• LISTED ENTRIES:
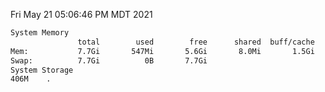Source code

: Fri May 21 05:06:46 PM MDT 2021
```bash
System Memory
               total        used        free      shared  buff/cache   available
Mem:           7.7Gi       547Mi       5.6Gi       8.0Mi       1.5Gi       6.8Gi
Swap:          7.7Gi          0B       7.7Gi
System Storage
406M	.
```
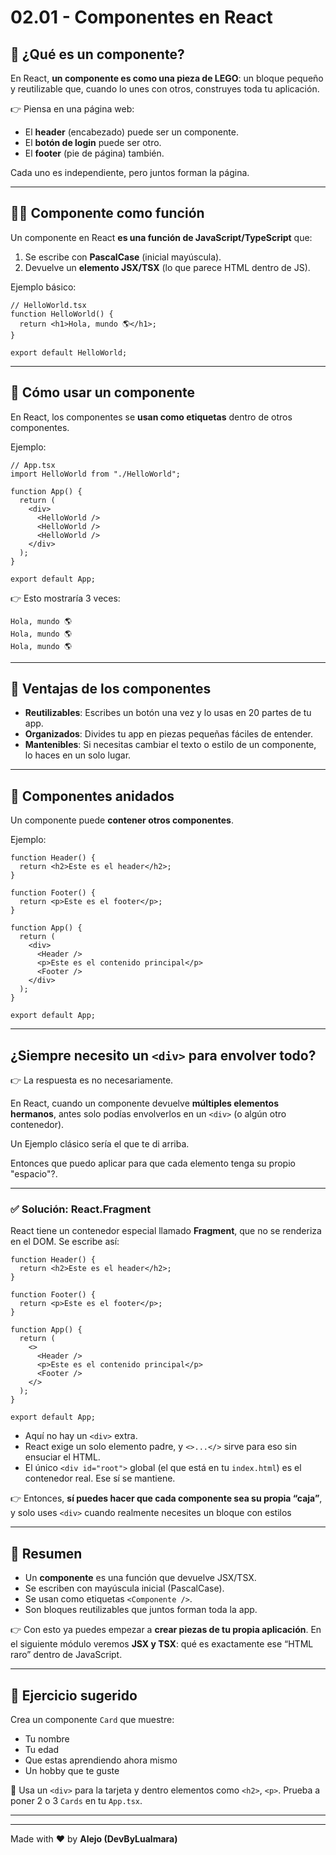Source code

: # 02.01 - Componentes en React

## 📌 ¿Qué es un componente?

En React, **un componente es como una pieza de LEGO**: un bloque pequeño y reutilizable que, cuando lo unes con otros, construyes toda tu aplicación.

👉 Piensa en una página web:

* El **header** (encabezado) puede ser un componente.
* El **botón de login** puede ser otro.
* El **footer** (pie de página) también.

Cada uno es independiente, pero juntos forman la página.

---

## 🧑‍💻 Componente como función

Un componente en React **es una función de JavaScript/TypeScript** que:

1. Se escribe con **PascalCase** (inicial mayúscula).
2. Devuelve un **elemento JSX/TSX** (lo que parece HTML dentro de JS).

Ejemplo básico:

```tsx
// HelloWorld.tsx
function HelloWorld() {
  return <h1>Hola, mundo 🌎</h1>;
}

export default HelloWorld;
```

---

## 🔗 Cómo usar un componente

En React, los componentes se **usan como etiquetas** dentro de otros componentes.

Ejemplo:

```tsx
// App.tsx
import HelloWorld from "./HelloWorld";

function App() {
  return (
    <div>
      <HelloWorld />
      <HelloWorld />
      <HelloWorld />
    </div>
  );
}

export default App;
```

👉 Esto mostraría 3 veces:

```
Hola, mundo 🌎
Hola, mundo 🌎
Hola, mundo 🌎
```

---

## 🎯 Ventajas de los componentes

* **Reutilizables**: Escribes un botón una vez y lo usas en 20 partes de tu app.
* **Organizados**: Divides tu app en piezas pequeñas fáciles de entender.
* **Mantenibles**: Si necesitas cambiar el texto o estilo de un componente, lo haces en un solo lugar.

---

## 🧩 Componentes anidados

Un componente puede **contener otros componentes**.

Ejemplo:

```tsx
function Header() {
  return <h2>Este es el header</h2>;
}

function Footer() {
  return <p>Este es el footer</p>;
}

function App() {
  return (
    <div>
      <Header />
      <p>Este es el contenido principal</p>
      <Footer />
    </div>
  );
}

export default App;
```

---

## ¿Siempre necesito un `<div>` para envolver todo?

👉 La respuesta es no necesariamente.

En React, cuando un componente devuelve **múltiples elementos hermanos**, antes solo podías envolverlos en un `<div>` (o algún otro contenedor).

Un Ejemplo clásico sería el que te di arriba.

Entonces que puedo aplicar para que cada elemento tenga su propio "espacio"?.

---

### ✅ Solución: React.Fragment

React tiene un contenedor especial llamado **Fragment**, que no se renderiza en el DOM.
Se escribe así:

```tsx
function Header() {
  return <h2>Este es el header</h2>;
}

function Footer() {
  return <p>Este es el footer</p>;
}

function App() {
  return (
    <>   
      <Header />
      <p>Este es el contenido principal</p>
      <Footer />
    </>
  );
}

export default App;
```

- Aquí no hay un `<div>` extra.
- React exige un solo elemento padre, y `<>...</>` sirve para eso sin ensuciar el HTML.
- El único `<div id="root">` global (el que está en tu `index.html`) es el contenedor real. Ese sí se mantiene.

👉 Entonces, **sí puedes hacer que cada componente sea su propia “caja”**, y solo uses `<div>` cuando realmente necesites un bloque con estilos

---

## 📝 Resumen

* Un **componente** es una función que devuelve JSX/TSX.
* Se escriben con mayúscula inicial (PascalCase).
* Se usan como etiquetas `<Componente />`.
* Son bloques reutilizables que juntos forman toda la app.

👉 Con esto ya puedes empezar a **crear piezas de tu propia aplicación**. En el siguiente módulo veremos **JSX y TSX**: qué es exactamente ese “HTML raro” dentro de JavaScript.

---

## 🚀 Ejercicio sugerido

Crea un componente `Card` que muestre:

* Tu nombre
* Tu edad
* Que estas aprendiendo ahora mismo
* Un hobby que te guste

📌 Usa un `<div>` para la tarjeta y dentro elementos como `<h2>`, `<p>`.
Prueba a poner 2 o 3 `Cards` en tu `App.tsx`.

---



---

Made with ❤️ by **Alejo (DevByLualmara)**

• WHAT IS NEEDED:
Only the pictures are to be omitted; the records above must otherwise be reproduced exactly.

• RESULT OF THE TASK:
Source code

: Fri May 21 05:06:46 PM MDT 2021
```bash
System Memory
               total        used        free      shared  buff/cache   available
Mem:           7.7Gi       547Mi       5.6Gi       8.0Mi       1.5Gi       6.8Gi
Swap:          7.7Gi          0B       7.7Gi
System Storage
406M	.
```
Source code

: # 02.01 - Componentes en React

## 📌 ¿Qué es un componente?

En React, **un componente es como una pieza de LEGO**: un bloque pequeño y reutilizable que, cuando lo unes con otros, construyes toda tu aplicación.

👉 Piensa en una página web:

* El **header** (encabezado) puede ser un componente.
* El **botón de login** puede ser otro.
* El **footer** (pie de página) también.

Cada uno es independiente, pero juntos forman la página.

---

## 🧑‍💻 Componente como función

Un componente en React **es una función de JavaScript/TypeScript** que:

1. Se escribe con **PascalCase** (inicial mayúscula).
2. Devuelve un **elemento JSX/TSX** (lo que parece HTML dentro de JS).

Ejemplo básico:

```tsx
// HelloWorld.tsx
function HelloWorld() {
  return <h1>Hola, mundo 🌎</h1>;
}

export default HelloWorld;
```

---

## 🔗 Cómo usar un componente

En React, los componentes se **usan como etiquetas** dentro de otros componentes.

Ejemplo:

```tsx
// App.tsx
import HelloWorld from "./HelloWorld";

function App() {
  return (
    <div>
      <HelloWorld />
      <HelloWorld />
      <HelloWorld />
    </div>
  );
}

export default App;
```

👉 Esto mostraría 3 veces:

```
Hola, mundo 🌎
Hola, mundo 🌎
Hola, mundo 🌎
```

---

## 🎯 Ventajas de los componentes

* **Reutilizables**: Escribes un botón una vez y lo usas en 20 partes de tu app.
* **Organizados**: Divides tu app en piezas pequeñas fáciles de entender.
* **Mantenibles**: Si necesitas cambiar el texto o estilo de un componente, lo haces en un solo lugar.

---

## 🧩 Componentes anidados

Un componente puede **contener otros componentes**.

Ejemplo:

```tsx
function Header() {
  return <h2>Este es el header</h2>;
}

function Footer() {
  return <p>Este es el footer</p>;
}

function App() {
  return (
    <div>
      <Header />
      <p>Este es el contenido principal</p>
      <Footer />
    </div>
  );
}

export default App;
```

---

## ¿Siempre necesito un `<div>` para envolver todo?

👉 La respuesta es no necesariamente.

En React, cuando un componente devuelve **múltiples elementos hermanos**, antes solo podías envolverlos en un `<div>` (o algún otro contenedor).

Un Ejemplo clásico sería el que te di arriba.

Entonces que puedo aplicar para que cada elemento tenga su propio "espacio"?.

---

### ✅ Solución: React.Fragment

React tiene un contenedor especial llamado **Fragment**, que no se renderiza en el DOM.
Se escribe así:

```tsx
function Header() {
  return <h2>Este es el header</h2>;
}

function Footer() {
  return <p>Este es el footer</p>;
}

function App() {
  return (
    <>   
      <Header />
      <p>Este es el contenido principal</p>
      <Footer />
    </>
  );
}

export default App;
```

- Aquí no hay un `<div>` extra.
- React exige un solo elemento padre, y `<>...</>` sirve para eso sin ensuciar el HTML.
- El único `<div id="root">` global (el que está en tu `index.html`) es el contenedor real. Ese sí se mantiene.

👉 Entonces, **sí puedes hacer que cada componente sea su propia “caja”**, y solo uses `<div>` cuando realmente necesites un bloque con estilos

---

## 📝 Resumen

* Un **componente** es una función que devuelve JSX/TSX.
* Se escriben con mayúscula inicial (PascalCase).
* Se usan como etiquetas `<Componente />`.
* Son bloques reutilizables que juntos forman toda la app.

👉 Con esto ya puedes empezar a **crear piezas de tu propia aplicación**. En el siguiente módulo veremos **JSX y TSX**: qué es exactamente ese “HTML raro” dentro de JavaScript.

---

## 🚀 Ejercicio sugerido

Crea un componente `Card` que muestre:

* Tu nombre
* Tu edad
* Que estas aprendiendo ahora mismo
* Un hobby que te guste

📌 Usa un `<div>` para la tarjeta y dentro elementos como `<h2>`, `<p>`.
Prueba a poner 2 o 3 `Cards` en tu `App.tsx`.

---



---

Made with ❤️ by **Alejo (DevByLualmara)**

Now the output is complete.